» **What this task involves**:
Nothing in the listing may be skipped; transcribe all of it as written.

» **Records to use**:
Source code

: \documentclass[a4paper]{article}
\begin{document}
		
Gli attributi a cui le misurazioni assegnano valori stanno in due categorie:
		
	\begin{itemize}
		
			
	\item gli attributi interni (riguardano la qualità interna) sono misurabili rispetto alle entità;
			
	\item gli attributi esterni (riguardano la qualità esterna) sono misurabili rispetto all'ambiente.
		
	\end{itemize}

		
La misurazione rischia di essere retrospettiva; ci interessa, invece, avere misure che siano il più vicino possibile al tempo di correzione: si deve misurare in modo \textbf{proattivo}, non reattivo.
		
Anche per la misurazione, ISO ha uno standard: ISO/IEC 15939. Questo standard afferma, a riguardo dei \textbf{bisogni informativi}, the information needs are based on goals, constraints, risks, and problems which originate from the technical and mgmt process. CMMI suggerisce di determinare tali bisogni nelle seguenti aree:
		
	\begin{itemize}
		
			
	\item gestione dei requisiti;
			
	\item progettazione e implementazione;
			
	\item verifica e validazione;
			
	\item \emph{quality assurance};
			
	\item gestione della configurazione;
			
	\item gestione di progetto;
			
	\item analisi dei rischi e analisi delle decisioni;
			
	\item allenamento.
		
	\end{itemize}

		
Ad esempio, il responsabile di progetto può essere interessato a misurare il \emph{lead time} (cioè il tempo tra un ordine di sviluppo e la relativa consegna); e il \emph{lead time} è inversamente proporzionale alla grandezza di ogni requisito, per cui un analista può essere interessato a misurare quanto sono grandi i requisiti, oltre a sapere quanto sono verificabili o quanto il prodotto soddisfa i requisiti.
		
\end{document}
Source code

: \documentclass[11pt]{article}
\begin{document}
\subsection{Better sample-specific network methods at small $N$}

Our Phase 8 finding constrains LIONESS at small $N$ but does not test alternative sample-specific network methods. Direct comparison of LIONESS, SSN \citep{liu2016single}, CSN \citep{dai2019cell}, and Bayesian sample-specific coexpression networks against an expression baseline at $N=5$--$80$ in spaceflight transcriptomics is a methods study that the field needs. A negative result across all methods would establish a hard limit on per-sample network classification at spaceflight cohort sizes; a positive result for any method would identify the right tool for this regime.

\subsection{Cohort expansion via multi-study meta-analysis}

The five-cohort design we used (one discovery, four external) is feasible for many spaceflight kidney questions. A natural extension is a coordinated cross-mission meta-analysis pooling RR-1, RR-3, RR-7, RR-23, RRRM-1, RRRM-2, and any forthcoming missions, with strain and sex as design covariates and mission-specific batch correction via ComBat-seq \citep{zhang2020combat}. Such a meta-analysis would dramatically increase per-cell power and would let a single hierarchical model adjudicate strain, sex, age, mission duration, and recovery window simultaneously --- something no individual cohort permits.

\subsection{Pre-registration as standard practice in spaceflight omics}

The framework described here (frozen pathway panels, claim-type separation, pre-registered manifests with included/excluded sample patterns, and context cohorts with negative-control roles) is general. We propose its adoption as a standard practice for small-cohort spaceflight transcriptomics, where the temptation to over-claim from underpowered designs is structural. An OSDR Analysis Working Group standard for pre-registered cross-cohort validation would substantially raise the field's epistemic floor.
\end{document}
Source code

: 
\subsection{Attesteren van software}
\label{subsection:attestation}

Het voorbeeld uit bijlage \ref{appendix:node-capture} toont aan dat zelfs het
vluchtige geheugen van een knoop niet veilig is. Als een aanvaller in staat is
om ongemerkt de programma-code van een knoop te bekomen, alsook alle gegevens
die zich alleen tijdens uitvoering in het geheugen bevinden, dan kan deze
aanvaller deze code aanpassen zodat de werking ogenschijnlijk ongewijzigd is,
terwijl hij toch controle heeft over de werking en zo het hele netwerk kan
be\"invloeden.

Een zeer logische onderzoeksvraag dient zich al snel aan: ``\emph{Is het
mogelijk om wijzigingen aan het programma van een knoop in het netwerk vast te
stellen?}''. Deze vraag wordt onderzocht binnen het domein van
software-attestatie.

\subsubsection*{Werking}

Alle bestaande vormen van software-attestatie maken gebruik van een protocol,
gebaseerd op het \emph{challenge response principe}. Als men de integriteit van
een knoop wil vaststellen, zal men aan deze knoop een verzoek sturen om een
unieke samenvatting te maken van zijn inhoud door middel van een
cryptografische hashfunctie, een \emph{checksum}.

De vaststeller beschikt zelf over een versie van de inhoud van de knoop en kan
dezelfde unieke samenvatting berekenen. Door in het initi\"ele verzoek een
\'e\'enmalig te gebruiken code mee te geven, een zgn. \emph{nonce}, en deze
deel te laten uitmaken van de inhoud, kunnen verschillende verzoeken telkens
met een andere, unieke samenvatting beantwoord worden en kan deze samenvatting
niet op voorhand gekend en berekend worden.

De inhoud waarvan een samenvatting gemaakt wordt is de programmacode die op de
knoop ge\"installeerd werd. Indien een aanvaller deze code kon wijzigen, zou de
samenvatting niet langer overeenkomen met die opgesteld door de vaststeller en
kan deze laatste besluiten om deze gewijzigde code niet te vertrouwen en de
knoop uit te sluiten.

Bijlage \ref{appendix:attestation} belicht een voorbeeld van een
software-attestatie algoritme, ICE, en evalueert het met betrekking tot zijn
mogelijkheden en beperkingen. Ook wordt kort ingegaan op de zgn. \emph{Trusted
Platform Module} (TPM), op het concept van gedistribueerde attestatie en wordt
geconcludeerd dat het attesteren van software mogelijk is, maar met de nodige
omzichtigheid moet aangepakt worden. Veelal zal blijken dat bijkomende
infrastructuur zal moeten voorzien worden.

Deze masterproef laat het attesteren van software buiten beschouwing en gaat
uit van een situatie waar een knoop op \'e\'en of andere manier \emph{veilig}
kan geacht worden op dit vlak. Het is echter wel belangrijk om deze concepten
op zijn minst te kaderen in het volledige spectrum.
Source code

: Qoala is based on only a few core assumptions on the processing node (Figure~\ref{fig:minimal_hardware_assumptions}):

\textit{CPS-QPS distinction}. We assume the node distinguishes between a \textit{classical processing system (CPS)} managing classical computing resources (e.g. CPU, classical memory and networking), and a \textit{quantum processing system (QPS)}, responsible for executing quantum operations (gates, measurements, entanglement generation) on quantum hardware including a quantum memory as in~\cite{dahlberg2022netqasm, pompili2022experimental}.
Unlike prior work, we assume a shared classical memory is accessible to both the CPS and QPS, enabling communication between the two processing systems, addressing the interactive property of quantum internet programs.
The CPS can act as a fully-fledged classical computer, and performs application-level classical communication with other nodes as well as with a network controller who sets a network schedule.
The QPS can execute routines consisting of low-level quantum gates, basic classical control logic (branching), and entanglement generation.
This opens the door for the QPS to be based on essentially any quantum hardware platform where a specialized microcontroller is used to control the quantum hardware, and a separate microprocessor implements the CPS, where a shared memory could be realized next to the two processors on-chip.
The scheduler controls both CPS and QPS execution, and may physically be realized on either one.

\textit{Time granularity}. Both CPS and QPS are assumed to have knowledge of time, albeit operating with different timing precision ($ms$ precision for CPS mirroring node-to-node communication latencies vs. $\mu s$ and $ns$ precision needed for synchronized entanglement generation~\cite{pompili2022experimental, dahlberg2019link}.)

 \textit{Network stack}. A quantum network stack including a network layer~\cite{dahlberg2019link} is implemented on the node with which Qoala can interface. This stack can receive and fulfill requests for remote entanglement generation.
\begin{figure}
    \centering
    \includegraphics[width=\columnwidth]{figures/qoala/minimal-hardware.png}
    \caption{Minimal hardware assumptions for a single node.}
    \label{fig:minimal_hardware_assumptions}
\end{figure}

» **Problem solution**:
Source code

: \documentclass[a4paper]{article}
\begin{document}
		
Gli attributi a cui le misurazioni assegnano valori stanno in due categorie:
		
	\begin{itemize}
		
			
	\item gli attributi interni (riguardano la qualità interna) sono misurabili rispetto alle entità;
			
	\item gli attributi esterni (riguardano la qualità esterna) sono misurabili rispetto all'ambiente.
		
	\end{itemize}

		
La misurazione rischia di essere retrospettiva; ci interessa, invece, avere misure che siano il più vicino possibile al tempo di correzione: si deve misurare in modo \textbf{proattivo}, non reattivo.
		
Anche per la misurazione, ISO ha uno standard: ISO/IEC 15939. Questo standard afferma, a riguardo dei \textbf{bisogni informativi}, the information needs are based on goals, constraints, risks, and problems which originate from the technical and mgmt process. CMMI suggerisce di determinare tali bisogni nelle seguenti aree:
		
	\begin{itemize}
		
			
	\item gestione dei requisiti;
			
	\item progettazione e implementazione;
			
	\item verifica e validazione;
			
	\item \emph{quality assurance};
			
	\item gestione della configurazione;
			
	\item gestione di progetto;
			
	\item analisi dei rischi e analisi delle decisioni;
			
	\item allenamento.
		
	\end{itemize}

		
Ad esempio, il responsabile di progetto può essere interessato a misurare il \emph{lead time} (cioè il tempo tra un ordine di sviluppo e la relativa consegna); e il \emph{lead time} è inversamente proporzionale alla grandezza di ogni requisito, per cui un analista può essere interessato a misurare quanto sono grandi i requisiti, oltre a sapere quanto sono verificabili o quanto il prodotto soddisfa i requisiti.
		
\end{document}
Source code

: \documentclass[11pt]{article}
\begin{document}
\subsection{Better sample-specific network methods at small $N$}

Our Phase 8 finding constrains LIONESS at small $N$ but does not test alternative sample-specific network methods. Direct comparison of LIONESS, SSN \citep{liu2016single}, CSN \citep{dai2019cell}, and Bayesian sample-specific coexpression networks against an expression baseline at $N=5$--$80$ in spaceflight transcriptomics is a methods study that the field needs. A negative result across all methods would establish a hard limit on per-sample network classification at spaceflight cohort sizes; a positive result for any method would identify the right tool for this regime.

\subsection{Cohort expansion via multi-study meta-analysis}

The five-cohort design we used (one discovery, four external) is feasible for many spaceflight kidney questions. A natural extension is a coordinated cross-mission meta-analysis pooling RR-1, RR-3, RR-7, RR-23, RRRM-1, RRRM-2, and any forthcoming missions, with strain and sex as design covariates and mission-specific batch correction via ComBat-seq \citep{zhang2020combat}. Such a meta-analysis would dramatically increase per-cell power and would let a single hierarchical model adjudicate strain, sex, age, mission duration, and recovery window simultaneously --- something no individual cohort permits.

\subsection{Pre-registration as standard practice in spaceflight omics}

The framework described here (frozen pathway panels, claim-type separation, pre-registered manifests with included/excluded sample patterns, and context cohorts with negative-control roles) is general. We propose its adoption as a standard practice for small-cohort spaceflight transcriptomics, where the temptation to over-claim from underpowered designs is structural. An OSDR Analysis Working Group standard for pre-registered cross-cohort validation would substantially raise the field's epistemic floor.
\end{document}
Source code

: 
\subsection{Attesteren van software}
\label{subsection:attestation}

Het voorbeeld uit bijlage \ref{appendix:node-capture} toont aan dat zelfs het
vluchtige geheugen van een knoop niet veilig is. Als een aanvaller in staat is
om ongemerkt de programma-code van een knoop te bekomen, alsook alle gegevens
die zich alleen tijdens uitvoering in het geheugen bevinden, dan kan deze
aanvaller deze code aanpassen zodat de werking ogenschijnlijk ongewijzigd is,
terwijl hij toch controle heeft over de werking en zo het hele netwerk kan
be\"invloeden.

Een zeer logische onderzoeksvraag dient zich al snel aan: ``\emph{Is het
mogelijk om wijzigingen aan het programma van een knoop in het netwerk vast te
stellen?}''. Deze vraag wordt onderzocht binnen het domein van
software-attestatie.

\subsubsection*{Werking}

Alle bestaande vormen van software-attestatie maken gebruik van een protocol,
gebaseerd op het \emph{challenge response principe}. Als men de integriteit van
een knoop wil vaststellen, zal men aan deze knoop een verzoek sturen om een
unieke samenvatting te maken van zijn inhoud door middel van een
cryptografische hashfunctie, een \emph{checksum}.

De vaststeller beschikt zelf over een versie van de inhoud van de knoop en kan
dezelfde unieke samenvatting berekenen. Door in het initi\"ele verzoek een
\'e\'enmalig te gebruiken code mee te geven, een zgn. \emph{nonce}, en deze
deel te laten uitmaken van de inhoud, kunnen verschillende verzoeken telkens
met een andere, unieke samenvatting beantwoord worden en kan deze samenvatting
niet op voorhand gekend en berekend worden.

De inhoud waarvan een samenvatting gemaakt wordt is de programmacode die op de
knoop ge\"installeerd werd. Indien een aanvaller deze code kon wijzigen, zou de
samenvatting niet langer overeenkomen met die opgesteld door de vaststeller en
kan deze laatste besluiten om deze gewijzigde code niet te vertrouwen en de
knoop uit te sluiten.

Bijlage \ref{appendix:attestation} belicht een voorbeeld van een
software-attestatie algoritme, ICE, en evalueert het met betrekking tot zijn
mogelijkheden en beperkingen. Ook wordt kort ingegaan op de zgn. \emph{Trusted
Platform Module} (TPM), op het concept van gedistribueerde attestatie en wordt
geconcludeerd dat het attesteren van software mogelijk is, maar met de nodige
omzichtigheid moet aangepakt worden. Veelal zal blijken dat bijkomende
infrastructuur zal moeten voorzien worden.

Deze masterproef laat het attesteren van software buiten beschouwing en gaat
uit van een situatie waar een knoop op \'e\'en of andere manier \emph{veilig}
kan geacht worden op dit vlak. Het is echter wel belangrijk om deze concepten
op zijn minst te kaderen in het volledige spectrum.
Source code

: Qoala is based on only a few core assumptions on the processing node (Figure~\ref{fig:minimal_hardware_assumptions}):

\textit{CPS-QPS distinction}. We assume the node distinguishes between a \textit{classical processing system (CPS)} managing classical computing resources (e.g. CPU, classical memory and networking), and a \textit{quantum processing system (QPS)}, responsible for executing quantum operations (gates, measurements, entanglement generation) on quantum hardware including a quantum memory as in~\cite{dahlberg2022netqasm, pompili2022experimental}.
Unlike prior work, we assume a shared classical memory is accessible to both the CPS and QPS, enabling communication between the two processing systems, addressing the interactive property of quantum internet programs.
The CPS can act as a fully-fledged classical computer, and performs application-level classical communication with other nodes as well as with a network controller who sets a network schedule.
The QPS can execute routines consisting of low-level quantum gates, basic classical control logic (branching), and entanglement generation.
This opens the door for the QPS to be based on essentially any quantum hardware platform where a specialized microcontroller is used to control the quantum hardware, and a separate microprocessor implements the CPS, where a shared memory could be realized next to the two processors on-chip.
The scheduler controls both CPS and QPS execution, and may physically be realized on either one.

\textit{Time granularity}. Both CPS and QPS are assumed to have knowledge of time, albeit operating with different timing precision ($ms$ precision for CPS mirroring node-to-node communication latencies vs. $\mu s$ and $ns$ precision needed for synchronized entanglement generation~\cite{pompili2022experimental, dahlberg2019link}.)

 \textit{Network stack}. A quantum network stack including a network layer~\cite{dahlberg2019link} is implemented on the node with which Qoala can interface. This stack can receive and fulfill requests for remote entanglement generation.
\begin{figure}
    \centering
    \includegraphics[width=\columnwidth]{figures/qoala/minimal-hardware.png}
    \caption{Minimal hardware assumptions for a single node.}
    \label{fig:minimal_hardware_assumptions}
\end{figure}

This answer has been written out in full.